The test application creates a tree with a million random integers. This means that the nodes are most likely in a random order in the backing store and searching through them causes a lot of cache misses. Having all nodes in an array means we can rearrange them for better memory access patterns.
I wrote some code to reorganize the nodes so that the root is at the first spot and the remaining nodes are stored layer by layer. In this way the query always processes memory "left to right" making things easier for the branch predictor.
Or that's the theory anyway. In practice this made things slower. And not even a bit slower, the "optimized version" was more than ten percent slower. Why? I don't know. Back to the drawing board.

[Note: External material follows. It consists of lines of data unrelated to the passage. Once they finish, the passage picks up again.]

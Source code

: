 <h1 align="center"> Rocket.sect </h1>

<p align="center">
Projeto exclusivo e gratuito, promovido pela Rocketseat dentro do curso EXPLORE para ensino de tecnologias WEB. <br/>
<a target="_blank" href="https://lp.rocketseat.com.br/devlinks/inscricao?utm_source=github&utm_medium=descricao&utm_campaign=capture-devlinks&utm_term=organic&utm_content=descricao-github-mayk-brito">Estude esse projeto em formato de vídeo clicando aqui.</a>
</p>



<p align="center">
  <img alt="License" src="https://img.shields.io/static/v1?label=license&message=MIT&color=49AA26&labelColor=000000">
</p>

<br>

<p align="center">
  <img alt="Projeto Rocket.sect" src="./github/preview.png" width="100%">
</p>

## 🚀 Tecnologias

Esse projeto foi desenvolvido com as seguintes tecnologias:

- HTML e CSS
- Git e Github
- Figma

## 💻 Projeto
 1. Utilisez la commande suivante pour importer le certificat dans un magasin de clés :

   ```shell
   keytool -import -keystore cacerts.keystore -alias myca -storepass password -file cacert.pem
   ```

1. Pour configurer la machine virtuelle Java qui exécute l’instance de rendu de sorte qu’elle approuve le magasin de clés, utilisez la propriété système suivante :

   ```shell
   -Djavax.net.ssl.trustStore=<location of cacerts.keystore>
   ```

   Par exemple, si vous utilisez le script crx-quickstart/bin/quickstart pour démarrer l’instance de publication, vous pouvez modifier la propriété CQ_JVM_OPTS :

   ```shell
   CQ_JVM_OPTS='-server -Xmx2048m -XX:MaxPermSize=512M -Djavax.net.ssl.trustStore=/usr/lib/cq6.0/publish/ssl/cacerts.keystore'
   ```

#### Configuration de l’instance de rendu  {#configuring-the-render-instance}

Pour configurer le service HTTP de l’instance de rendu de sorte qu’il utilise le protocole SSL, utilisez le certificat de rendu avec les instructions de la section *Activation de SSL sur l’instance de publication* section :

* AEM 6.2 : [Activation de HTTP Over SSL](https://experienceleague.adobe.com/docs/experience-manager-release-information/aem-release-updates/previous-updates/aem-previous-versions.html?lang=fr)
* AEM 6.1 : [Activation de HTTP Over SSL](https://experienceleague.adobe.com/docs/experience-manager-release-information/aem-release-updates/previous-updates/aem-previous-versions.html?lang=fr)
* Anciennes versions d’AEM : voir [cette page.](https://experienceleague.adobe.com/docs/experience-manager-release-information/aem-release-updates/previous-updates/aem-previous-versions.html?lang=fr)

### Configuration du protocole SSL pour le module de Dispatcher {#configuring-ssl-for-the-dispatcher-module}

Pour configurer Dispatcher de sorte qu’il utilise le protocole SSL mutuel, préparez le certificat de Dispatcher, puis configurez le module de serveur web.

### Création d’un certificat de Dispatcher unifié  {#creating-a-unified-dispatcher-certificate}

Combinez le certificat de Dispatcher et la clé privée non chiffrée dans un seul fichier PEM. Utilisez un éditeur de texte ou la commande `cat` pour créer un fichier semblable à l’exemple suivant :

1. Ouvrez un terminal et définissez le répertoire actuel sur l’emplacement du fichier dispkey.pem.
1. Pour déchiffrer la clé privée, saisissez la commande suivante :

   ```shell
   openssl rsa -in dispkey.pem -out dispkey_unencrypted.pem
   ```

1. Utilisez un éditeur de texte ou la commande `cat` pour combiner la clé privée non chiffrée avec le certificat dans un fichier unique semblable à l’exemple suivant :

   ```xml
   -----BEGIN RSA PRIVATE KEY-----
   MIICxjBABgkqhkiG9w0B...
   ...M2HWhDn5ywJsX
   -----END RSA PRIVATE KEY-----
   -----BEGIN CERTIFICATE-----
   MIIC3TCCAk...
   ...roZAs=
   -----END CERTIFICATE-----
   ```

Maybe interleaving both the left and right child node next to each other is the problem? That places two mutually exclusive pieces of data on the same cache line. An alternative would be to place the entire left subtree in one memory area and the right one in a separate one. Thinking about this for a while, this can be accomplished by storing the nodes in tree traversal order, i.e. in numerical order.
I did that. It was also slower than a random layout. Why? Again: no idea.
Time to focus on something else, I guess.